REVIEWS
On the Jackson Trail

by Peter Osborne


Jonathan Rée, Proletarian Philosophers: Problems in Socialist Culture in Britain, 1900-1940, Oxford: Clarendon Press, 1984. 176 pp.

If the fundamental experience of twentieth-century European philosophy has been that of continuing self-reflection upon its own status and identity, a persistent and profound identity-crisis in the face of the growing specialisation and "scientization" of knowledge, there is perhaps nowhere that this crisis has been more acutely felt, yet at the same time compulsively denied, than within orthodox Marxism. From Plekhanov to Althusser, the indisputable superiority of Marxism in the realm of philosophy as at once a completion and an overcoming of the classical tradition has been continually trumpeted; yet, equally consistently, the substance of the claim has failed to be either satisfactorily explicated or redeemed. Indeed, it remains unclear what might count as an adequate theoretical validation of such a claim. The problem, moreover, is more than a merely academic one. For what rests upon it is not just the possibility of an adequate account of the relationship of Marxism to the philosophical tradition, but its relationship to bourgeois culture in general, and consequently, both its general-theoretical and its historical status. Classically, philosophy has been the point at which the various strands of a culture have been systematically related to one another, and reflected upon in their interconnection. The identity-crisis of bourgeois philosophy reflects, in this respect, a general crisis of bourgeois culture. But what of the possibilities of a socialist culture? How are we to understand them? And in what relation do they stand to the dilemmas of the idea of Marxist philosophy?

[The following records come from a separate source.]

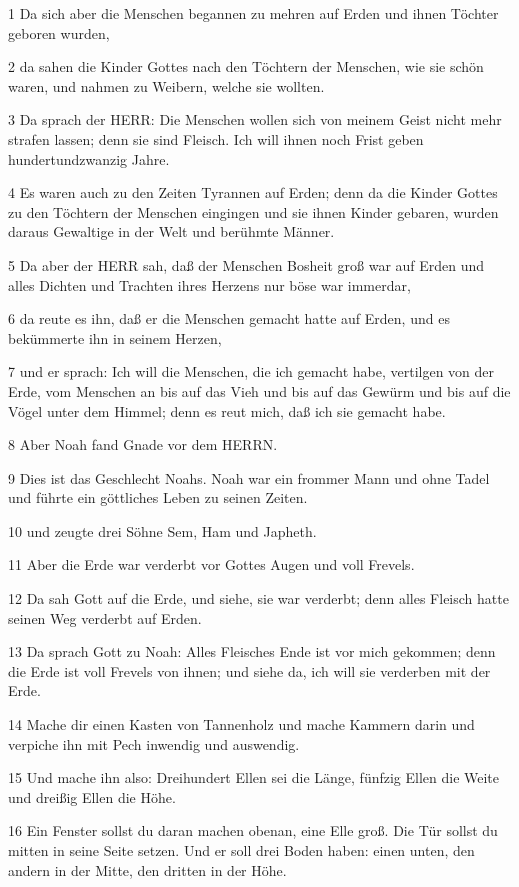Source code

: \par 1 Da sich aber die Menschen begannen zu mehren auf Erden und ihnen Töchter geboren wurden,
\par 2 da sahen die Kinder Gottes nach den Töchtern der Menschen, wie sie schön waren, und nahmen zu Weibern, welche sie wollten.
\par 3 Da sprach der HERR: Die Menschen wollen sich von meinem Geist nicht mehr strafen lassen; denn sie sind Fleisch. Ich will ihnen noch Frist geben hundertundzwanzig Jahre.
\par 4 Es waren auch zu den Zeiten Tyrannen auf Erden; denn da die Kinder Gottes zu den Töchtern der Menschen eingingen und sie ihnen Kinder gebaren, wurden daraus Gewaltige in der Welt und berühmte Männer.
\par 5 Da aber der HERR sah, daß der Menschen Bosheit groß war auf Erden und alles Dichten und Trachten ihres Herzens nur böse war immerdar,
\par 6 da reute es ihn, daß er die Menschen gemacht hatte auf Erden, und es bekümmerte ihn in seinem Herzen,
\par 7 und er sprach: Ich will die Menschen, die ich gemacht habe, vertilgen von der Erde, vom Menschen an bis auf das Vieh und bis auf das Gewürm und bis auf die Vögel unter dem Himmel; denn es reut mich, daß ich sie gemacht habe.
\par 8 Aber Noah fand Gnade vor dem HERRN.
\par 9 Dies ist das Geschlecht Noahs. Noah war ein frommer Mann und ohne Tadel und führte ein göttliches Leben zu seinen Zeiten.
\par 10 und zeugte drei Söhne Sem, Ham und Japheth.
\par 11 Aber die Erde war verderbt vor Gottes Augen und voll Frevels.
\par 12 Da sah Gott auf die Erde, und siehe, sie war verderbt; denn alles Fleisch hatte seinen Weg verderbt auf Erden.
\par 13 Da sprach Gott zu Noah: Alles Fleisches Ende ist vor mich gekommen; denn die Erde ist voll Frevels von ihnen; und siehe da, ich will sie verderben mit der Erde.
\par 14 Mache dir einen Kasten von Tannenholz und mache Kammern darin und verpiche ihn mit Pech inwendig und auswendig.
\par 15 Und mache ihn also: Dreihundert Ellen sei die Länge, fünfzig Ellen die Weite und dreißig Ellen die Höhe.
\par 16 Ein Fenster sollst du daran machen obenan, eine Elle groß. Die Tür sollst du mitten in seine Seite setzen. Und er soll drei Boden haben: einen unten, den andern in der Mitte, den dritten in der Höhe.
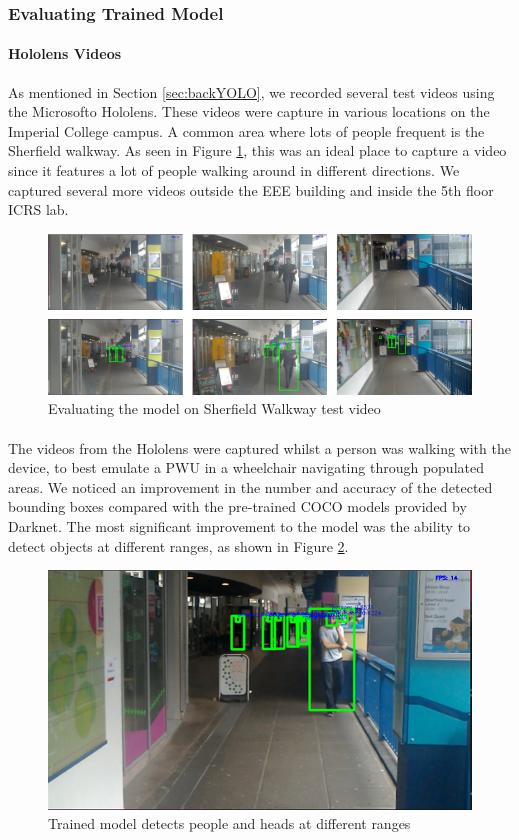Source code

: \subsubsection{Evaluating Trained Model}
\paragraph{Hololens Videos} As mentioned in Section \ref{sec:backYOLO}, we recorded several test videos using the Microsofto Hololens. These videos were capture in various locations on the Imperial College campus. A common area where lots of people frequent is the Sherfield walkway. As seen in Figure \ref{fig:yoloSherfield}, this was an ideal place to capture a video since it features a lot of people walking around in different directions. We captured several more videos outside the EEE building and inside the 5th floor ICRS lab. 

\begin{figure}[ht]
	\centering
	\includegraphics[width=0.95\linewidth]{img/chapter5_implementation/yoloWalkwayMultiple.png}
	\caption{Evaluating the model on Sherfield Walkway test video}
	\label{fig:yoloSherfield}
\end{figure}

\paragraph{} The videos from the Hololens were captured whilst a person was walking with the device, to best emulate a PWU in a wheelchair navigating through populated areas. We noticed an improvement in the number and accuracy of the detected bounding boxes compared with the pre-trained COCO models provided by Darknet. The most significant improvement to the model was the ability to detect objects at different ranges, as shown in Figure \ref{fig:yoloRange}. 

\begin{figure}[ht]
	\centering
	\includegraphics[width=0.8\linewidth]{img/chapter5_implementation/yoloWalkway.png}
	\caption{Trained model detects people and heads at different ranges}
	\label{fig:yoloRange}
\end{figure}

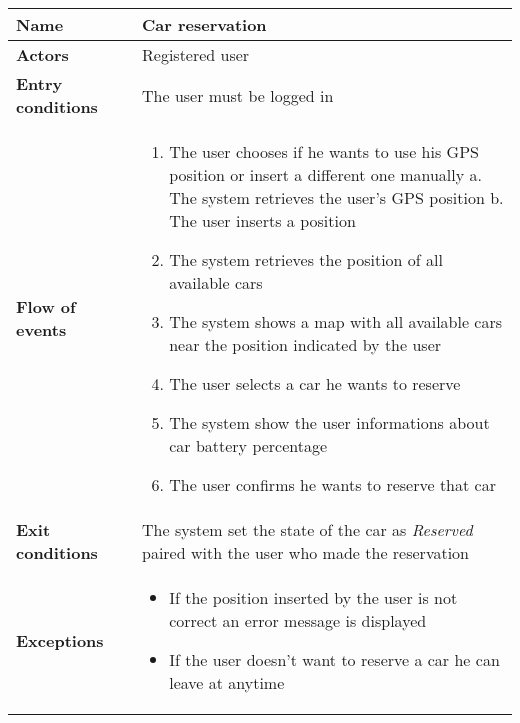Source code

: \begin{tabular}{p{0.25\linewidth}p{0.75\linewidth}}
\toprule
\textbf{Name} & \textbf{Car reservation} \\
\midrule
\textbf{Actors} &  Registered user \\
\midrule
\textbf{Entry conditions} & The user must be logged in \\
\midrule
\textbf{Flow of events} & 
\begin{enumerate}
	\item The user chooses if he wants to use his GPS position or insert a different one manually
		\subitem a. The system retrieves the user's  GPS position
		\subitem b. The user inserts a position
	\item The system retrieves the position of all available cars
	\item The system shows a map with all available cars near the position indicated by the user
	\item The user selects a car he wants to reserve
	\item The system show the user informations about car battery percentage
	\item The user confirms he wants to reserve that car
\end{enumerate} \\
\midrule
\textbf{Exit conditions} & The system set the state of the car as \emph{Reserved} paired with the user who made the reservation\\
\midrule
\textbf{Exceptions} & 
\begin{itemize}
	\item If the position inserted by the user is not correct an error message is displayed
	\item If the user doesn't want to reserve a car he can leave at anytime
\end{itemize} \\
\bottomrule
\end{tabular}

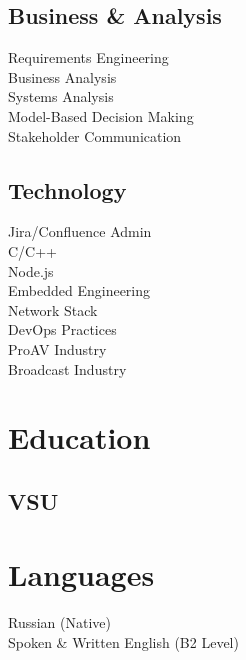 \documentclass[]{external}
\begin{document}
\begin{paracol}{2}
    \subsection{Business \& Analysis}
    \vspace{\topsep}
    \textbullet{} Requirements Engineering \\
    \textbullet{} Business Analysis \\
    \textbullet{} Systems Analysis \\
    \textbullet{} Model-Based Decision Making \\
    \textbullet{} Stakeholder Communication
    \sectionsep
    
    \subsection{Technology}
    \vspace{\topsep}
    \textbullet{} Jira/Confluence Admin \\
    \textbullet{} C/C++ \\
    \textbullet{} Node.js \\
    \textbullet{} Embedded Engineering \\
    \textbullet{} Network Stack \\
    \textbullet{} DevOps Practices \\
    \textbullet{} ProAV Industry \\
    \textbullet{} Broadcast Industry
    
    
    \section{Education} 
    \subsection{VSU}
    \sectionsep
    
    
    \section{Languages} 
    \textbullet{} Russian (Native) \\ 
    \textbullet{} Spoken \& Written English (B2 Level)
    \sectionsep
    \\[8pt]
    

\end{paracol}
\end{document}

Proletarian Philosophers addresses this complex set of issues from an historical rather than a strictly theoretical standpoint, in the form of a history of the place of philosophy in socialist culture in Britain in the early years of the century. For, it is suggested, none of the positions adopted in the more narrowly theoretical debate about the character and status of Marxist philosophy can be appraised "apart from the ambivalences about education and culture in the midst of which they have been adopted." The book is thus "simultaneously a history of education, a history of philosophy, and a history of politics." It is from the interweaving of these three themes that much of the book's fascination, as well as some of its unresolved tensions, derive.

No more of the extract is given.